**Work item:** Your result will be the set of lines with "chown", copied from the material below.

**Data provided:**
[Start of Attachment]

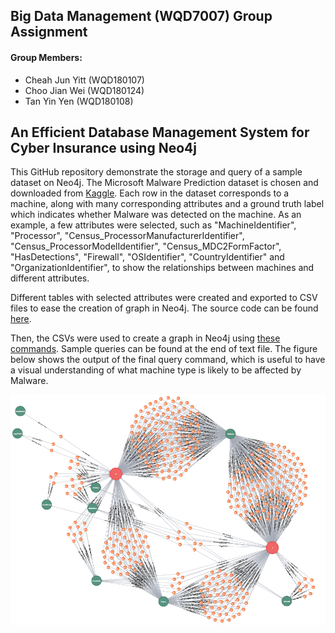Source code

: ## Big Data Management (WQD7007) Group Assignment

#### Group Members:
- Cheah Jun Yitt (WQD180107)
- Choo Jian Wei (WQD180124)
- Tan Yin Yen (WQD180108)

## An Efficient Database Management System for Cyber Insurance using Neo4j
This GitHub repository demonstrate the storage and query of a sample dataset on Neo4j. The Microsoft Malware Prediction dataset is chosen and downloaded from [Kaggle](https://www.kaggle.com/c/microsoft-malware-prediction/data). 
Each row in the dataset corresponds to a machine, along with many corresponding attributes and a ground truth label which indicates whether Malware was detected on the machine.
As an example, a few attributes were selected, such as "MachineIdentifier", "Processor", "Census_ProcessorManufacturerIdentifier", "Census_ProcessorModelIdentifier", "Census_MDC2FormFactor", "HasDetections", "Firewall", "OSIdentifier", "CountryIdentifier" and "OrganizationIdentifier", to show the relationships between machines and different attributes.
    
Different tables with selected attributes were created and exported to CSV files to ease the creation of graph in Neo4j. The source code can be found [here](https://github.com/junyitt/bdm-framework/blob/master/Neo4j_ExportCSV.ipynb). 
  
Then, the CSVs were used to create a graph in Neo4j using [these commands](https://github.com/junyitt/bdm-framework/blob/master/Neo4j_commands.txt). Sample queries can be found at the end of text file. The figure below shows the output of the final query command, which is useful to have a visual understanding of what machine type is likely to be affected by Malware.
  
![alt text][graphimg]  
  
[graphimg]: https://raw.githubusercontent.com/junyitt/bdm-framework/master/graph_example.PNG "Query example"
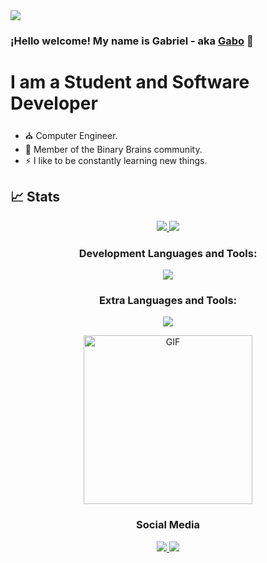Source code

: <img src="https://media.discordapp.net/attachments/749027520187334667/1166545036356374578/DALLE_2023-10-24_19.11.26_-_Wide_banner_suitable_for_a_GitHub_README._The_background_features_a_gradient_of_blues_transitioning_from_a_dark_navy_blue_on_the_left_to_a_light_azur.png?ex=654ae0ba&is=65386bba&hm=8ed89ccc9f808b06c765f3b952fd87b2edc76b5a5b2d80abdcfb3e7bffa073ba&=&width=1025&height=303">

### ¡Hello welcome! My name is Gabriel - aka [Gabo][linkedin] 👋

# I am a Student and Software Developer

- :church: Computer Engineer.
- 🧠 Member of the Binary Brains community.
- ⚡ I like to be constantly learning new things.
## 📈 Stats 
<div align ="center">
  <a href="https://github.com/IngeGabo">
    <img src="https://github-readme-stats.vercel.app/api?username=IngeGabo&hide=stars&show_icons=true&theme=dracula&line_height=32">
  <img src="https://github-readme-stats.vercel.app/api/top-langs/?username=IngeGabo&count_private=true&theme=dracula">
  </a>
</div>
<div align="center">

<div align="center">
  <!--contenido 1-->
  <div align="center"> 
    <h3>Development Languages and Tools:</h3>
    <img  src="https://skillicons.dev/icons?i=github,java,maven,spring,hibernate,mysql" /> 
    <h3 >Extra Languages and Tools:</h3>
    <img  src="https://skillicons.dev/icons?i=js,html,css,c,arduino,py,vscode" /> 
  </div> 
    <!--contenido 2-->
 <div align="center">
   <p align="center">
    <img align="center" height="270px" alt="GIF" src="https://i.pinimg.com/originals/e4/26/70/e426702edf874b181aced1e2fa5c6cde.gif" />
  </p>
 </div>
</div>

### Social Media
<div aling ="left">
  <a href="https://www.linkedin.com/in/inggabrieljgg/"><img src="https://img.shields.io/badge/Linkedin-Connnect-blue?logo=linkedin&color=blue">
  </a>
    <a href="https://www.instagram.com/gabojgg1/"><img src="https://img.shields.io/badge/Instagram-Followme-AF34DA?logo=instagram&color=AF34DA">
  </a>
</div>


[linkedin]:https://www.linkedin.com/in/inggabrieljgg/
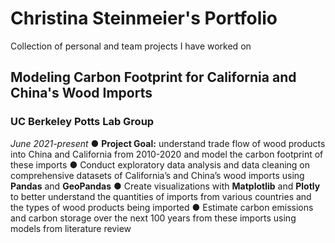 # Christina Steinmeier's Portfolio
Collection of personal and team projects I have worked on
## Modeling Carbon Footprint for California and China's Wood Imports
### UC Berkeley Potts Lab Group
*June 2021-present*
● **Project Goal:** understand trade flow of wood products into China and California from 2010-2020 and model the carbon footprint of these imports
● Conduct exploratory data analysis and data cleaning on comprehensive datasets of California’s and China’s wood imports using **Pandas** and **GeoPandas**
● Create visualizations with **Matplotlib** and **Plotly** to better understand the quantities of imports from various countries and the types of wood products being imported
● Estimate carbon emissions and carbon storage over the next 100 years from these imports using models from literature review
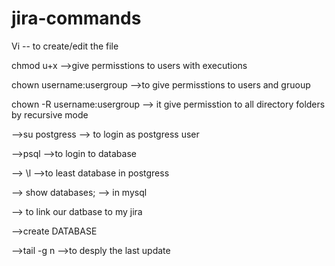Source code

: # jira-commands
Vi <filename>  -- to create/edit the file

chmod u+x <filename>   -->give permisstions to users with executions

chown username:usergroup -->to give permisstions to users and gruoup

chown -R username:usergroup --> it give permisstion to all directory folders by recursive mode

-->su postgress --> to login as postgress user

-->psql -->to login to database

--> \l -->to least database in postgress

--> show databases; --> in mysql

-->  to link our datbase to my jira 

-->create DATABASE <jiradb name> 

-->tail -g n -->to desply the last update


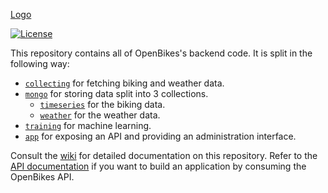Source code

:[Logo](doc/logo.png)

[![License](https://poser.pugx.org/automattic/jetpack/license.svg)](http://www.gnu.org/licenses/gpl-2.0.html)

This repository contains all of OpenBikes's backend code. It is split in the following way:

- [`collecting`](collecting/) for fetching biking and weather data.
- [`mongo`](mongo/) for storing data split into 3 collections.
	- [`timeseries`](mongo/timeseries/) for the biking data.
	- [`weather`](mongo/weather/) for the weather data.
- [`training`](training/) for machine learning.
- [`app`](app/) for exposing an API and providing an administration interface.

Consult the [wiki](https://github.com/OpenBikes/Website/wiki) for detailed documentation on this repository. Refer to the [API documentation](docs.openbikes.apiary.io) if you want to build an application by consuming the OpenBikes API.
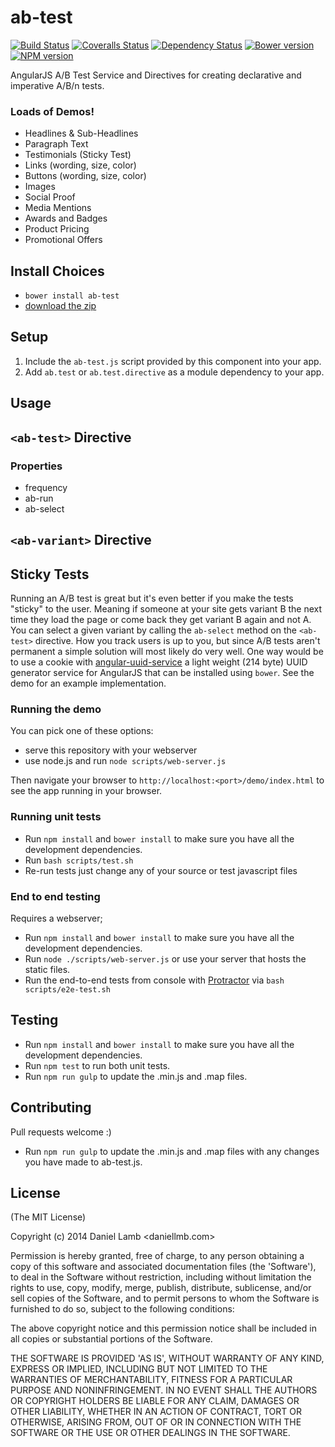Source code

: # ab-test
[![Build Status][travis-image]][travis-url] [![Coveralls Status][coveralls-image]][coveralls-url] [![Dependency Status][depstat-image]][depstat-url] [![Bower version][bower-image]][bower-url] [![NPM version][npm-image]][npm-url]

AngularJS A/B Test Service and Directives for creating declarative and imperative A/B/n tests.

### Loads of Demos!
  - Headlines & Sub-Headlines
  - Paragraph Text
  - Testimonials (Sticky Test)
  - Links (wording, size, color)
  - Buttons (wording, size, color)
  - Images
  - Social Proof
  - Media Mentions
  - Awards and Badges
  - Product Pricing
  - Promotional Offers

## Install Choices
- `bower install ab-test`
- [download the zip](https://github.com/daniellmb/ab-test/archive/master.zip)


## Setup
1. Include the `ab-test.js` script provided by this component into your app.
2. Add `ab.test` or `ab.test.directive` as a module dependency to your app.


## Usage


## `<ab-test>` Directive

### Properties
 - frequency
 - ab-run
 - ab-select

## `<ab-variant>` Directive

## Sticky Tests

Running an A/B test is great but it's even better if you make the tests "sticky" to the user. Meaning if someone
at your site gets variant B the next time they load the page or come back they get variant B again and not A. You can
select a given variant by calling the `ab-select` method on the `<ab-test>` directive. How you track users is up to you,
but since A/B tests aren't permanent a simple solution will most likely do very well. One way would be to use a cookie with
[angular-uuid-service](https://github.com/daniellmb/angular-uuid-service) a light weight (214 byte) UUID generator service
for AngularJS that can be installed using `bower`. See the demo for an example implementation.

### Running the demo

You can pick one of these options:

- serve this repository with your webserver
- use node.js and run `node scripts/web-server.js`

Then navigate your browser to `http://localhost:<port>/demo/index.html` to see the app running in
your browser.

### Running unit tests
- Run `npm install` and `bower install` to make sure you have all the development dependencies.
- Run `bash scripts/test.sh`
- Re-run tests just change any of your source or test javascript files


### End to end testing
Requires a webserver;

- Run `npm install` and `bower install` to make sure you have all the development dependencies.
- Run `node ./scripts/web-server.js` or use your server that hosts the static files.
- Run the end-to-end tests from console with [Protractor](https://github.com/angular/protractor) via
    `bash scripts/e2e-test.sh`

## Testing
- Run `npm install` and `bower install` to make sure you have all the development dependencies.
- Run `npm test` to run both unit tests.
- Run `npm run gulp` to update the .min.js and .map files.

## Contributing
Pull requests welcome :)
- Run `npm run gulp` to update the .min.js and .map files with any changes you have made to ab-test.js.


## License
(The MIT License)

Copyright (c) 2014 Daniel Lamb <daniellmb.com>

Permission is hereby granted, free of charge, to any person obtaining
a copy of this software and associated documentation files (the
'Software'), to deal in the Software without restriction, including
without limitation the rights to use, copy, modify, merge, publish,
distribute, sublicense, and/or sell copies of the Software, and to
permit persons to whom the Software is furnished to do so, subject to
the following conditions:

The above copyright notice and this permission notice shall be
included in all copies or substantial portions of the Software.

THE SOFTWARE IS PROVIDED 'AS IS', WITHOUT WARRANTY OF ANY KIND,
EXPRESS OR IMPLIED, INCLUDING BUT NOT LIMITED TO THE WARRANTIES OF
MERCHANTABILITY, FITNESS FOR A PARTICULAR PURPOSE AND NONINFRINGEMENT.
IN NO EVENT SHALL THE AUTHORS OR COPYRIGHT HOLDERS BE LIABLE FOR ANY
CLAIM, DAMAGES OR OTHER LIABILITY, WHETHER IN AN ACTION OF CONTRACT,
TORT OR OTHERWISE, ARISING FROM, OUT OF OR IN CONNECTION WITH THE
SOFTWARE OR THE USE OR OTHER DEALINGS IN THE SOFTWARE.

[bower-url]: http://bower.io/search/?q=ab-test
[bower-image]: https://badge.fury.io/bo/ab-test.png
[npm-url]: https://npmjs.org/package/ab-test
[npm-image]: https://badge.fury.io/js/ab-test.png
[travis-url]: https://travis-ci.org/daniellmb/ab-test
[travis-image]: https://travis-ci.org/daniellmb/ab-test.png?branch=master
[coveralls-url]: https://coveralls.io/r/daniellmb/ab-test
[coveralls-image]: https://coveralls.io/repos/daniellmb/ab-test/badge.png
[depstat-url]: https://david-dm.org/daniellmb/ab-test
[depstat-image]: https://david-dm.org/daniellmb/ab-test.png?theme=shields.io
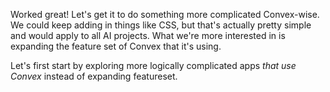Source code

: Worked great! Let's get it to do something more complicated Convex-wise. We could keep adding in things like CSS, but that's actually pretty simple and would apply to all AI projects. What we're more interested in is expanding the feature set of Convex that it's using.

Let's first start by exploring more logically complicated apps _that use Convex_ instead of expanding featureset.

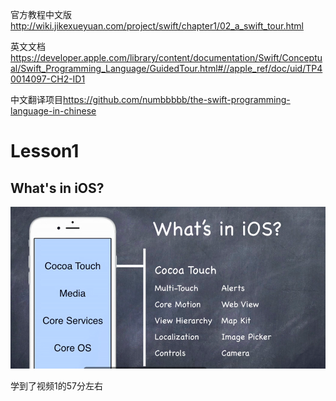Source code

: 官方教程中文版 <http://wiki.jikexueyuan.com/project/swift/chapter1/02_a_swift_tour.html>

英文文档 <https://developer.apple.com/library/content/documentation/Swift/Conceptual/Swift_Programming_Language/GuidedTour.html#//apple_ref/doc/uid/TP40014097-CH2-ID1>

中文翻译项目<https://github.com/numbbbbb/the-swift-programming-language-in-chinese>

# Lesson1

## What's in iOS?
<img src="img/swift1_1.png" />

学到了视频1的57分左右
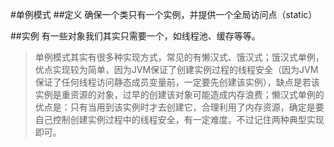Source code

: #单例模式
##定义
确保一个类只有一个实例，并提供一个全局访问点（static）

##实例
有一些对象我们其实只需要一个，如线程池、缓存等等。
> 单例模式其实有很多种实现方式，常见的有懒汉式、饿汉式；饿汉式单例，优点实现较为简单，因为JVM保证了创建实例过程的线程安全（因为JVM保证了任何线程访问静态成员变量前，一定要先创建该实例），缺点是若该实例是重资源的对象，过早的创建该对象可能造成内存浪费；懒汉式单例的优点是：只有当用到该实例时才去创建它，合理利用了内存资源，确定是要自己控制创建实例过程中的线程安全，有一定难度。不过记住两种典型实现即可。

[End of Attachment]

**Solution:**
chown username:usergroup -->to give permisstions to users and gruoup
chown -R username:usergroup --> it give permisstion to all directory folders by recursive mode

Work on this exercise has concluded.